Verliebt ist die Frau angeblich in die Liebe, nicht den Mann, mit dem sie verheiratet ist. Als Referenz verweist sie auf Marguerite Duras‘ Roman „Der Liebhaber“ und sie berichtet vom Lieblingsfilm der Erzählerin, die zu ihrem Geburtstag lieber nach Rom als Venedig reisen würde, da sie den Film „Ein Herz und eine Krone“ liebt. Doch was soll diese ganze unzeitgemäße, verpflichtende weibliche Unterordnung in einer Zweierbeziehung, die devote Haltung dem Ehemann gegenüber, die panische Angst, bei jeder Kleinigkeit, ( immerhin geht sie eindeutig fremd, das wäre ein Scheidungsgrund ) vor einer Androhung, die Scheidungspapiere zu erhalten?

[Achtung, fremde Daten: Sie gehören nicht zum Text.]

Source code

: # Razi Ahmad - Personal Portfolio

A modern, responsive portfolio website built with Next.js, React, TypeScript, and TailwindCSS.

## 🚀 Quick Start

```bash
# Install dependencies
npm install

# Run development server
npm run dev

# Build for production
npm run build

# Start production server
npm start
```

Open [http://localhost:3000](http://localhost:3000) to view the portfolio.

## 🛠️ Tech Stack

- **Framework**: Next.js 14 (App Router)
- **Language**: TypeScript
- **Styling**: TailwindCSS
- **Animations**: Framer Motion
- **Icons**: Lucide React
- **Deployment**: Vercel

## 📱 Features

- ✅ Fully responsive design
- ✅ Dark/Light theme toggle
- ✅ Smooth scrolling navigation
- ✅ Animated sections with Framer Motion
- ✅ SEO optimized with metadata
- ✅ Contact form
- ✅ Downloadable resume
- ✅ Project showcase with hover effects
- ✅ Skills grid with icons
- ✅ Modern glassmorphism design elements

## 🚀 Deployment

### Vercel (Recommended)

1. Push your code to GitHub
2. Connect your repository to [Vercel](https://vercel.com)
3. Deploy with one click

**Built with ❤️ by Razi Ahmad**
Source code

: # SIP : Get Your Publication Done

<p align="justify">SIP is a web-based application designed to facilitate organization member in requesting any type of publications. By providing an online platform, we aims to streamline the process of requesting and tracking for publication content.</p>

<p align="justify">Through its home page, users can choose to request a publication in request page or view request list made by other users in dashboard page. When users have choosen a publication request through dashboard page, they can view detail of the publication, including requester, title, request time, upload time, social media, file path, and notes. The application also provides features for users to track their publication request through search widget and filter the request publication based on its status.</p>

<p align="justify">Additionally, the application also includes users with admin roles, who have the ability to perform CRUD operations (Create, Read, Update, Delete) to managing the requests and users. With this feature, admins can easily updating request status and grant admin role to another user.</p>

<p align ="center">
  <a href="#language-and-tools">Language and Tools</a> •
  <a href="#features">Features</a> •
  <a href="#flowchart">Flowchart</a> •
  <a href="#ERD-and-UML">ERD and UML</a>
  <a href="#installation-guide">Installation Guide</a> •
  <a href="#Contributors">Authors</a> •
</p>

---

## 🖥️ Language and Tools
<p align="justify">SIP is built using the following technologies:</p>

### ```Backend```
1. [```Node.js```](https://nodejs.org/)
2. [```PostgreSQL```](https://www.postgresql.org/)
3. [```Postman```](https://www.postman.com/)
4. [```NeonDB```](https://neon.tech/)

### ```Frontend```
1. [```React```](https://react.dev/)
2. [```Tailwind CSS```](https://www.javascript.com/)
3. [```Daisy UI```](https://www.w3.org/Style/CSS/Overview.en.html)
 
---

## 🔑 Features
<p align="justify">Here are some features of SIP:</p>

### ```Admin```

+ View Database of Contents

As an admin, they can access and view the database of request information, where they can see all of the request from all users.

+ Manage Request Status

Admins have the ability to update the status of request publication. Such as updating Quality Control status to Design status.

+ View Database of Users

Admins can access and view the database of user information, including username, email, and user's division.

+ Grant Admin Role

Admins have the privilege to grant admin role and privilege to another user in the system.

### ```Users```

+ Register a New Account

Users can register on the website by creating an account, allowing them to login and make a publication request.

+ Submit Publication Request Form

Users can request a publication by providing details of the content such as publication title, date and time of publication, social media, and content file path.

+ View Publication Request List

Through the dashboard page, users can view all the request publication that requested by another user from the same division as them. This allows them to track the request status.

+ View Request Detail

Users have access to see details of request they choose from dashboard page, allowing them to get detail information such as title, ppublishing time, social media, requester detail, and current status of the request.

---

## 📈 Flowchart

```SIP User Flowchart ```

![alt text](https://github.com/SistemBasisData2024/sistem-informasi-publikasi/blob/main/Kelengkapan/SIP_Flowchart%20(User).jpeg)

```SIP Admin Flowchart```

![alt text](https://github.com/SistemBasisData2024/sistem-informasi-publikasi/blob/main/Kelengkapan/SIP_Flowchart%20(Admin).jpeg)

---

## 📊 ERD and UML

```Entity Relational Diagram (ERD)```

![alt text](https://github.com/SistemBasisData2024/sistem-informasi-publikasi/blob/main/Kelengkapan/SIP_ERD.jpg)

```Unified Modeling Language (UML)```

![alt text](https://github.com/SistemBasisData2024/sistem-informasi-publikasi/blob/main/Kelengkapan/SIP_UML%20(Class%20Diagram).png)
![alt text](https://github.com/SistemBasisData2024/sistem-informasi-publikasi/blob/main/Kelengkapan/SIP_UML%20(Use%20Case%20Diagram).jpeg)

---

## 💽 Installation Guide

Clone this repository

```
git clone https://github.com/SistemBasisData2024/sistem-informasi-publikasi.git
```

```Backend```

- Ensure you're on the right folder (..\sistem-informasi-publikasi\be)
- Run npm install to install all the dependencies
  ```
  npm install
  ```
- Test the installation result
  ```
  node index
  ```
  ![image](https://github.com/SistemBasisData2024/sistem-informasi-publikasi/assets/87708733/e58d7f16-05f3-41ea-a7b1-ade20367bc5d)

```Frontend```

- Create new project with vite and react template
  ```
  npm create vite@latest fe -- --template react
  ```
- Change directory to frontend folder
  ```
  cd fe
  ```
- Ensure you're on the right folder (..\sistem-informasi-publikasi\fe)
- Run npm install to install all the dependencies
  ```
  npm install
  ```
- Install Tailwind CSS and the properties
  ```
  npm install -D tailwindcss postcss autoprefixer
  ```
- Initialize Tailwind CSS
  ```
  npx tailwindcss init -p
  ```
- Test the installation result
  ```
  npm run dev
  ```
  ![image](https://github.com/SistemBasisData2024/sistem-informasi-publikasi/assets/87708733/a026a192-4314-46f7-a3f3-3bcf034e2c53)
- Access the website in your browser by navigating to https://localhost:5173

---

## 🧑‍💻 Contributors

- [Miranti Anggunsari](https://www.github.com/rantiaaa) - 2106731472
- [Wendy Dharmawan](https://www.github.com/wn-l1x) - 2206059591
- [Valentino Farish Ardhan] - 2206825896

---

Die Frau verleugnet vehement ihr Individualität, verbannt jegliche Authentizität und ist alles andere als entspannt, in einem doch privat und beruflich erfüllten Leben.

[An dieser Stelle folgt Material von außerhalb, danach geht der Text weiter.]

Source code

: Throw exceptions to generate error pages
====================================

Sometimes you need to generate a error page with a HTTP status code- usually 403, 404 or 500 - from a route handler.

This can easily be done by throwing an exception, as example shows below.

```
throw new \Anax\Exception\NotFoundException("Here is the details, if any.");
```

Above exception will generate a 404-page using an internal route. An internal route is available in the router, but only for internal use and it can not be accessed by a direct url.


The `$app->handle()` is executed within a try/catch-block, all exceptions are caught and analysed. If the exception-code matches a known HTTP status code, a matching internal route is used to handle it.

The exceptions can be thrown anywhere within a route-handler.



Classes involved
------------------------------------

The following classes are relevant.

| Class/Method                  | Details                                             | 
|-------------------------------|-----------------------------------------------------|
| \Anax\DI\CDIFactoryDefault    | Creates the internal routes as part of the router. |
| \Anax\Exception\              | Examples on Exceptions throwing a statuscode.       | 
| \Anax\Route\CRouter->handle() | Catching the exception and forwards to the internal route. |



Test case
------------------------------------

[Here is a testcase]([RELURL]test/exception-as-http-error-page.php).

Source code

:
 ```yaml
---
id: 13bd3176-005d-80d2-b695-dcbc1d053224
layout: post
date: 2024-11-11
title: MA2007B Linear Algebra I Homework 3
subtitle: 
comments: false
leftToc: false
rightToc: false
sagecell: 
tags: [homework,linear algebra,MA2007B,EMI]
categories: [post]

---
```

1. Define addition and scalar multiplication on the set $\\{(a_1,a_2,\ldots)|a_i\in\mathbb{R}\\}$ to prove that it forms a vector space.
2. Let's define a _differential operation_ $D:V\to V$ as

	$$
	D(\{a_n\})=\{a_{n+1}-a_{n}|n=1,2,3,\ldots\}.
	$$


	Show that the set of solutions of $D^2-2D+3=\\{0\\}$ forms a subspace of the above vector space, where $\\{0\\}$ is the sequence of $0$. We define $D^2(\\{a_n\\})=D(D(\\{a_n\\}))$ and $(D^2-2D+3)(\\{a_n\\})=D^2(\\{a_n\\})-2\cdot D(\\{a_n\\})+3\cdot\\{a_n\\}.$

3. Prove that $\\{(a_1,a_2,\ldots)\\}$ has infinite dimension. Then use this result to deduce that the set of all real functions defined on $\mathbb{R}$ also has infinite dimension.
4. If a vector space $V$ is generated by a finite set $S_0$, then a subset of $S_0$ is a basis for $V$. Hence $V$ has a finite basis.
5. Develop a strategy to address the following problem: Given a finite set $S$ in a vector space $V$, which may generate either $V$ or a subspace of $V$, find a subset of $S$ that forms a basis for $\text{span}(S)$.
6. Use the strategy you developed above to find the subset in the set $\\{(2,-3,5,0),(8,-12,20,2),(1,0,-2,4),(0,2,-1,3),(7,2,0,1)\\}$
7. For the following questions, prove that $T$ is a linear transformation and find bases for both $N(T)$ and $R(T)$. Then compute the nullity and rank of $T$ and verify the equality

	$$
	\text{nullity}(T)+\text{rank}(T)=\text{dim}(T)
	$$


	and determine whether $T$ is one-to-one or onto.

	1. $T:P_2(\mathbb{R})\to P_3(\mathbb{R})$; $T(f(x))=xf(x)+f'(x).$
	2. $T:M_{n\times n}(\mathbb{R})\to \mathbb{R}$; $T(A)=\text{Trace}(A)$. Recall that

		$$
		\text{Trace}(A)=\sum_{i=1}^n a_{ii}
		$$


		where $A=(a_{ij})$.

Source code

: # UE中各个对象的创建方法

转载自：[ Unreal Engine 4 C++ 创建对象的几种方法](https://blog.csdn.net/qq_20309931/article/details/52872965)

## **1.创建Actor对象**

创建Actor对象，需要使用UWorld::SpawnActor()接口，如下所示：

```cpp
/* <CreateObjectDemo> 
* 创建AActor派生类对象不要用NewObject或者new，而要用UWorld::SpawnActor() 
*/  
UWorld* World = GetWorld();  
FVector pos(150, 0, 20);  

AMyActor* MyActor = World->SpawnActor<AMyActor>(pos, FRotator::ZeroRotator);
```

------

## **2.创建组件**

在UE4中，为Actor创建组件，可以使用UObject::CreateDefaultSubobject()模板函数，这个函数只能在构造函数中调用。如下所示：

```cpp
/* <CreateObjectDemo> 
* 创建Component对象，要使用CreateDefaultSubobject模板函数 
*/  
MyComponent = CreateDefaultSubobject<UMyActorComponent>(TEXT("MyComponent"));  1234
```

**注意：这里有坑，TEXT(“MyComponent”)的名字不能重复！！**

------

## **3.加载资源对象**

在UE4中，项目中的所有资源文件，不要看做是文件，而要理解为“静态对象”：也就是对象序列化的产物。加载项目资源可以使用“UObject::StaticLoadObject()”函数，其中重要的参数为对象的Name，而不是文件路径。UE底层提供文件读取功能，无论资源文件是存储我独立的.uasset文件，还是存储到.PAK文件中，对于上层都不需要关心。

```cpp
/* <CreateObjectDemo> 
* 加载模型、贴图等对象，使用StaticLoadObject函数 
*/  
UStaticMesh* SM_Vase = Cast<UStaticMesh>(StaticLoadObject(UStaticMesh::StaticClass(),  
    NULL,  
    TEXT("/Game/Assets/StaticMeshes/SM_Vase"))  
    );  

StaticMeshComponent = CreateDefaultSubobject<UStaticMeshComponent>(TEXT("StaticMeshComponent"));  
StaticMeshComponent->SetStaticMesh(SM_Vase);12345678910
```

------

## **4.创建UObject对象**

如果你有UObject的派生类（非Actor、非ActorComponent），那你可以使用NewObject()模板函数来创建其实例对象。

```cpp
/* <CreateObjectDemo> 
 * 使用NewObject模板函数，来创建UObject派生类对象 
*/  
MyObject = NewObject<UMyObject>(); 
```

Im Epilog kommt endlich der Mann zu Wort, der seine Frau genauso beobachtet, ihre Aufzeichnungen durchsucht und ihre Fehltritte belächelt. Nur die Androhung eines Gespräches macht sie schon gefügig für seine Wünsche.

„Die Nummer-1- Bestsellersensation aus Frankreich“, so der Verlag, liest sich ausnehmend gut, lässt aber im Laufe der Handlung mit ihren widersprüchlichen Protagonisten die Lesenden, die einen mehr, die anderen weniger, verzweifeln. Der erschreckende Konservatismus der dreißigjährigen Autorin, diese vermeintliche Liebe, die eher auf Kontrolle als Gleichberechtigung aus ist, schockiert. Soll der Gedankenstrom der Frau provozieren, Diskussionen hervorrufen oder eine Gesellschaft spiegeln, in der nur ein künstliches Leben ein harmonisches sein kann?